The kind of stuff life throws at everyone is just too much for some people.

So what do coping skills look like and how do we teach them? Turns out that there are different kinds of coping, and they aren’t all equal. Passive coping skills are things like escapism and distraction: turning to television, video games or alcohol to get our minds off the crap we might be dealing with at school or at work. But while parking our brains at an occasional episode of Glee or an hour of World of Warcraft (or even a nice glass of wine, if we are over 18) isn’t a bad thing, it doesn’t actually help us work through the stress we have waiting for us when the TV or computer click off.

What we need to rely on more often is active coping, which are strategies that help us actively process the physical and emotional stress that is part of life. These are things like talking with friends or family, writing in a journal, playing an instrument, going for a run or shooting some hoops at the park. It can be playing a sport (though the stress of competition may become part of the problem for some). It can be writing angst-filled songs or complex lines of computer programming, doing yoga or pitching a ball against the garage door.

Active coping strategies involve thinking, even if it isn’t about the stressors themselves. They can involve creative or physical activity that helps work through pent-up frustration. They can involve cathartic expressions of emotion, even if they are not directly related to any specific problem. They may or may not include laughter, tears, anger and sweat.

Active coping helps people think more clearly, so they can eventually turn their refreshed attention to the issues at hand.

We can teach little kids active coping strategies by literally talking them through problems they might face, whether it’s rivalry with a sibling, difficulties making friends, dealing with a teacher or learning how to multiply. We can help them discover their own outlets for their frustration and give them a place to be creative. What we shouldn’t do is always turn on the TV or turn on the computer and get lost in the pixels of virtual play.
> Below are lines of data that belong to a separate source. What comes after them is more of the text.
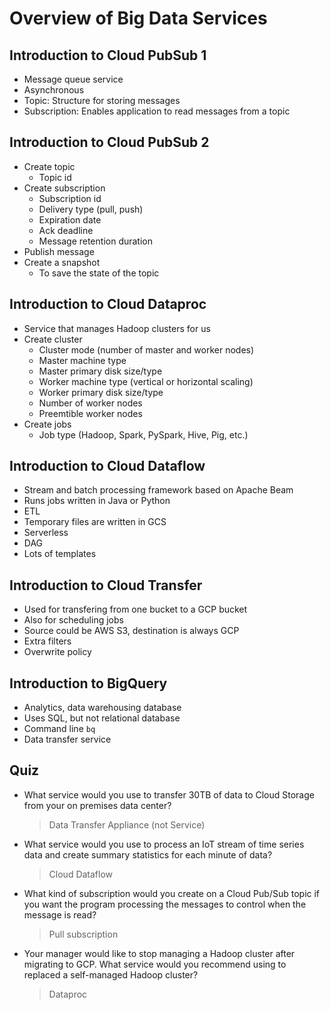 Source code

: # Overview of Big Data Services

## Introduction to Cloud PubSub 1

* Message queue service
* Asynchronous
* Topic: Structure for storing messages
* Subscription: Enables application to read messages from a topic

## Introduction to Cloud PubSub 2

* Create topic
    * Topic id
* Create subscription
    * Subscription id
    * Delivery type (pull, push)
    * Expiration date
    * Ack deadline
    * Message retention duration
* Publish message
* Create a snapshot
    * To save the state of the topic

## Introduction to Cloud Dataproc

* Service that manages Hadoop clusters for us
* Create cluster
    * Cluster mode (number of master and worker nodes)
    * Master machine type
    * Master primary disk size/type
    * Worker machine type (vertical or horizontal scaling)
    * Worker primary disk size/type
    * Number of worker nodes
    * Preemtible worker nodes
* Create jobs
    * Job type (Hadoop, Spark, PySpark, Hive, Pig, etc.)

## Introduction to Cloud Dataflow

* Stream and batch processing framework based on Apache Beam
* Runs jobs written in Java or Python
* ETL
* Temporary files are written in GCS
* Serverless
* DAG
* Lots of templates

## Introduction to Cloud Transfer

* Used for transfering from one bucket to a GCP bucket
* Also for scheduling jobs
* Source could be AWS S3, destination is always GCP
* Extra filters
* Overwrite policy

## Introduction to BigQuery

* Analytics, data warehousing database
* Uses SQL, but not relational database
* Command line `bq`
* Data transfer service

## Quiz

* What service would you use to transfer 30TB of data to Cloud Storage from your on premises data center?

    > Data Transfer Appliance (not Service)

* What service would you use to process an IoT stream of time series data and create summary statistics for each minute of data?

    > Cloud Dataflow

* What kind of subscription would you create on a Cloud Pub/Sub topic if you want the program processing the messages to control when the message is read?

    > Pull subscription

* Your manager would like to stop managing a Hadoop cluster after migrating to GCP. What service would you recommend using to replaced a self-managed Hadoop cluster?

    > Dataproc
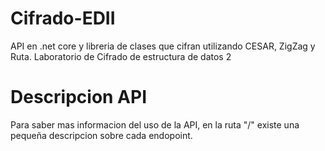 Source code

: # Cifrado-EDII
API en .net core y libreria de clases que cifran utilizando CESAR, ZigZag y Ruta. Laboratorio de Cifrado de estructura de datos 2
# Descripcion API
Para saber mas informacion del uso de la API, en la ruta "/" existe una pequeña descripcion sobre cada endopoint.
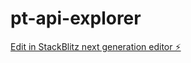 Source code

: # pt-api-explorer

[Edit in StackBlitz next generation editor ⚡️](https://stackblitz.com/~/github.com/amithcabraal/pt-api-explorer)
Most importantly, we need to model these active coping strategies for them. If we constantly lose our tempers, turn to alcohol or gambling or the television when life gets tough, we are showing them how to handle their own problems. And our kids are paying very close attention.

So if your child comes home from school in a foul mood, and they don’t want to talk about it, you might not want to push it. Depending on their age, you might suggest a walk together, whip up a batch of cookies or let them go up to their room and talk it through with their friends. But encourage them to do something.

As an investment in our children, teaching resilience has a guaranteed payoff.